La tendance actuelle, venue des centres commerciaux, est à l’élargissement des horaires d’ouverture sur la journée, ce qui peut générer des questions sur l’organisation du travail. Par exemple, de plus en plus d’instituts restent désormais ouverts toute la journée non-stop, abandonnant la traditionnelle pause entre midi et 14 heures. Pour passer de la journée «coupée» à la journée «continue», l’accord de l’esthéticienne salariée est obligatoire, l’inverse étant vrai si l’institut souhaite imposer des horaires en «coupé».

Existe-t-il une journée de repos obligatoire ?

Seul le dimanche s’impose comme un jour de repos obligatoire, en dehors des cas particuliers d’autorisation d’ouverture. Le second jour de repos, obligatoirement plein, peut être librement imposé par l’employeur et peut même varier d’une semaine à l’autre, sous réserve de respecter un délai de prévenance suffisant. Seule exception : si le jour de repos est stipulé dans le contrat de travail. Dans ce cas, l’accord du salarié en cas de changement est obligatoire.


Les pauses ont-elles une durée obligatoire ? 

Prises sur le lieu de travail ou à proximité, les pauses dans le travail correspondent à tous les moments où une employée est libre de vaquer à ses occupations sans entrave. Dans ce domaine, le Code du travail n’institue qu’une obligation : une pause obligatoire de 20 minutes après 6 heures de travail. 

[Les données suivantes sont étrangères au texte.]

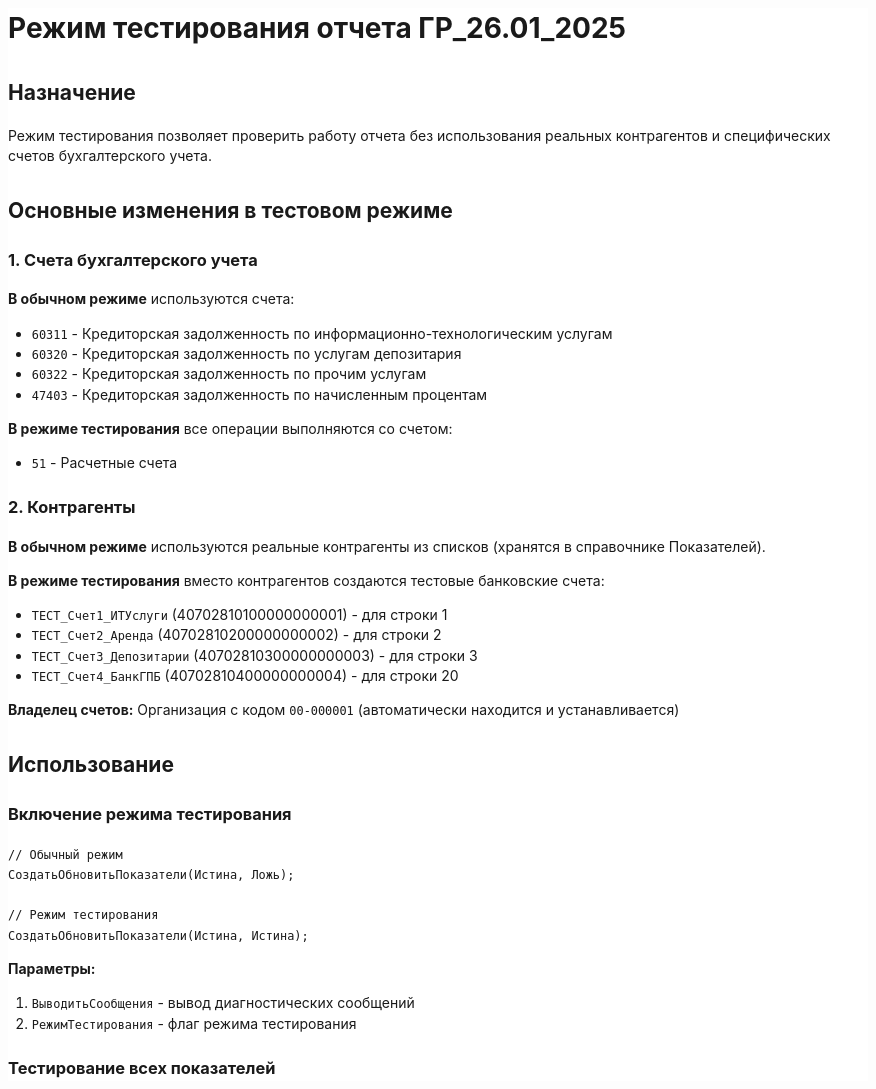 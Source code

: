 # Режим тестирования отчета ГР_26.01_2025

## Назначение

Режим тестирования позволяет проверить работу отчета без использования реальных контрагентов и специфических счетов бухгалтерского учета.

## Основные изменения в тестовом режиме

### 1. Счета бухгалтерского учета

**В обычном режиме** используются счета:
- `60311` - Кредиторская задолженность по информационно-технологическим услугам
- `60320` - Кредиторская задолженность по услугам депозитария
- `60322` - Кредиторская задолженность по прочим услугам
- `47403` - Кредиторская задолженность по начисленным процентам

**В режиме тестирования** все операции выполняются со счетом:
- `51` - Расчетные счета

### 2. Контрагенты

**В обычном режиме** используются реальные контрагенты из списков (хранятся в справочнике Показателей).

**В режиме тестирования** вместо контрагентов создаются тестовые банковские счета:
- `ТЕСТ_Счет1_ИТУслуги` (40702810100000000001) - для строки 1
- `ТЕСТ_Счет2_Аренда` (40702810200000000002) - для строки 2
- `ТЕСТ_Счет3_Депозитарии` (40702810300000000003) - для строки 3
- `ТЕСТ_Счет4_БанкГПБ` (40702810400000000004) - для строки 20

**Владелец счетов:** Организация с кодом `00-000001` (автоматически находится и устанавливается)

## Использование

### Включение режима тестирования

```bsl
// Обычный режим
СоздатьОбновитьПоказатели(Истина, Ложь);

// Режим тестирования
СоздатьОбновитьПоказатели(Истина, Истина);
```

**Параметры:**
1. `ВыводитьСообщения` - вывод диагностических сообщений
2. `РежимТестирования` - флаг режима тестирования

### Тестирование всех показателей
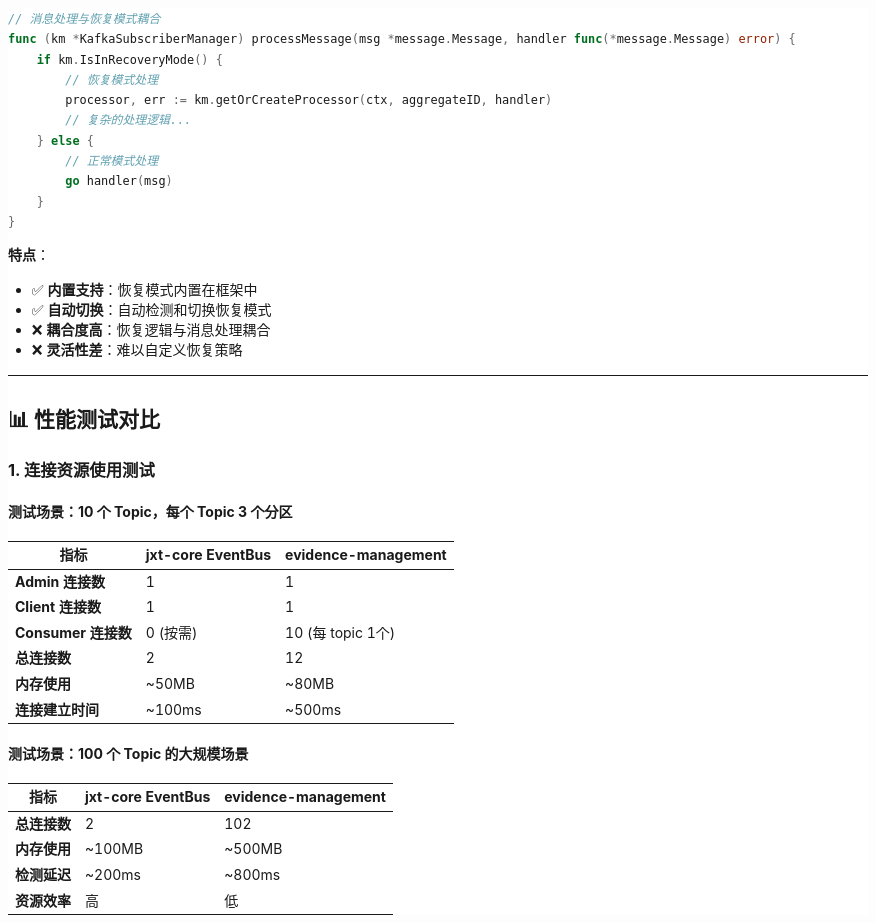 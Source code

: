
 ```go
// 消息处理与恢复模式耦合
func (km *KafkaSubscriberManager) processMessage(msg *message.Message, handler func(*message.Message) error) {
    if km.IsInRecoveryMode() {
        // 恢复模式处理
        processor, err := km.getOrCreateProcessor(ctx, aggregateID, handler)
        // 复杂的处理逻辑...
    } else {
        // 正常模式处理
        go handler(msg)
    }
}
```

**特点**：
- ✅ **内置支持**：恢复模式内置在框架中
- ✅ **自动切换**：自动检测和切换恢复模式
- ❌ **耦合度高**：恢复逻辑与消息处理耦合
- ❌ **灵活性差**：难以自定义恢复策略

---

## 📊 **性能测试对比**

### 1. **连接资源使用测试**

#### 测试场景：10 个 Topic，每个 Topic 3 个分区

| 指标 | jxt-core EventBus | evidence-management |
|------|-------------------|-------------------|
| **Admin 连接数** | 1 | 1 |
| **Client 连接数** | 1 | 1 |
| **Consumer 连接数** | 0 (按需) | 10 (每 topic 1个) |
| **总连接数** | 2 | 12 |
| **内存使用** | ~50MB | ~80MB |
| **连接建立时间** | ~100ms | ~500ms |

#### 测试场景：100 个 Topic 的大规模场景

| 指标 | jxt-core EventBus | evidence-management |
|------|-------------------|-------------------|
| **总连接数** | 2 | 102 |
| **内存使用** | ~100MB | ~500MB |
| **检测延迟** | ~200ms | ~800ms |
| **资源效率** | 高 | 低 |
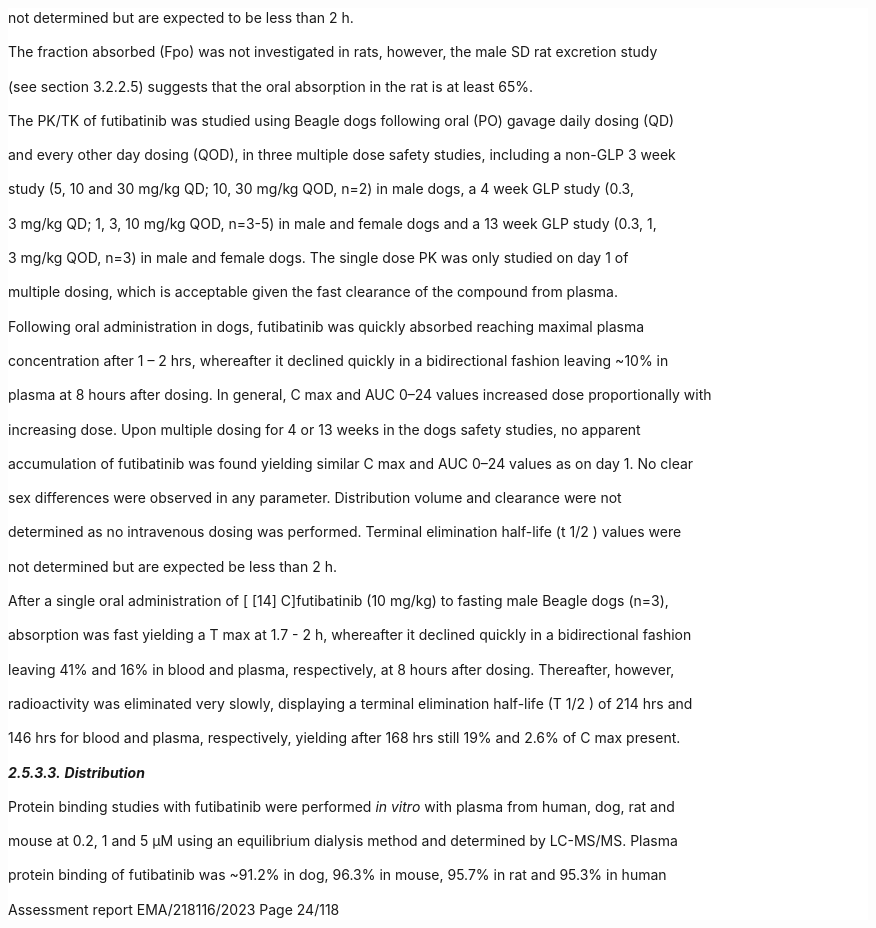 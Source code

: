 not determined but are expected to be less than 2 h.

The fraction absorbed (Fpo) was not investigated in rats, however, the male SD rat excretion study

(see section 3.2.2.5) suggests that the oral absorption in the rat is at least 65%.

The PK/TK of futibatinib was studied using Beagle dogs following oral (PO) gavage daily dosing (QD)

and every other day dosing (QOD), in three multiple dose safety studies, including a non-GLP 3 week

study (5, 10 and 30 mg/kg QD; 10, 30 mg/kg QOD, n=2) in male dogs, a 4 week GLP study (0.3,

3 mg/kg QD; 1, 3, 10 mg/kg QOD, n=3-5) in male and female dogs and a 13 week GLP study (0.3, 1,

3 mg/kg QOD, n=3) in male and female dogs. The single dose PK was only studied on day 1 of

multiple dosing, which is acceptable given the fast clearance of the compound from plasma.

Following oral administration in dogs, futibatinib was quickly absorbed reaching maximal plasma

concentration after 1 – 2 hrs, whereafter it declined quickly in a bidirectional fashion leaving ~10% in

plasma at 8 hours after dosing. In general, C max and AUC 0–24 values increased dose proportionally with

increasing dose. Upon multiple dosing for 4 or 13 weeks in the dogs safety studies, no apparent

accumulation of futibatinib was found yielding similar C max and AUC 0–24 values as on day 1. No clear

sex differences were observed in any parameter. Distribution volume and clearance were not

determined as no intravenous dosing was performed. Terminal elimination half-life (t 1/2 ) values were

not determined but are expected be less than 2 h.

After a single oral administration of [ [14] C]futibatinib (10 mg/kg) to fasting male Beagle dogs (n=3),

absorption was fast yielding a T max at 1.7 - 2 h, whereafter it declined quickly in a bidirectional fashion

leaving 41% and 16% in blood and plasma, respectively, at 8 hours after dosing. Thereafter, however,

radioactivity was eliminated very slowly, displaying a terminal elimination half-life (T 1/2 ) of 214 hrs and

146 hrs for blood and plasma, respectively, yielding after 168 hrs still 19% and 2.6% of C max present.

***2.5.3.3.*** ***Distribution***

Protein binding studies with futibatinib were performed *in vitro* with plasma from human, dog, rat and

mouse at 0.2, 1 and 5 µM using an equilibrium dialysis method and determined by LC-MS/MS. Plasma

protein binding of futibatinib was ~91.2% in dog, 96.3% in mouse, 95.7% in rat and 95.3% in human

Assessment report
EMA/218116/2023 Page 24/118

Cette pause peut être fractionnée et prise par anticipation avec accord de l’employeur. Ainsi, une esthéticienne qui travaille de 9 heures à 16 heures peut se voir accorder deux pauses de 10 minutes (à prendre avant 15 heures) durant lesquelles elle sera libre de téléphoner, sortir fumer, boire un café, etc. En revanche, les apprenties et employées en esthétique qui sont mineures bénéficient d’un droit de pause étendu à 30 minutes qui s’applique au-delà de 4 heures consécutives de travail

Précision utile : bien qu’obligatoires, les pauses ne sont pas rémunérées et ne sont donc pas comptées dans le temps de travail. Elles décalent donc l’horaire de sortie.


Et pour le repas ?

Selon le Code du travail, le temps accordé pour déjeuner est assimilé à une simple pause. La pause déjeuner n’est donc obligatoire que si la journée de travail atteint 6 heures, avec une durée minimum de 20 minutes. Cependant, dans ce cas, la convention collective impose aux instituts que la pause déjeuner ne soit pas décomptée du temps de travail : toute pause déjeuner inférieure ou égale à 30 minutes doit être rémunérée. C’est le cas, par exemple, dans les instituts où les esthéticiennes vont déjeuner rapidement par roulement.

Mais l’employeur peut aussi imposer une coupure plus longue, parfois à heure fixe, notamment lorsque l’institut ferme à l’heure du déjeuner. Dans ce cas, la pause déjeuner, supérieure à 30 minutes, n’est pas rémunérée.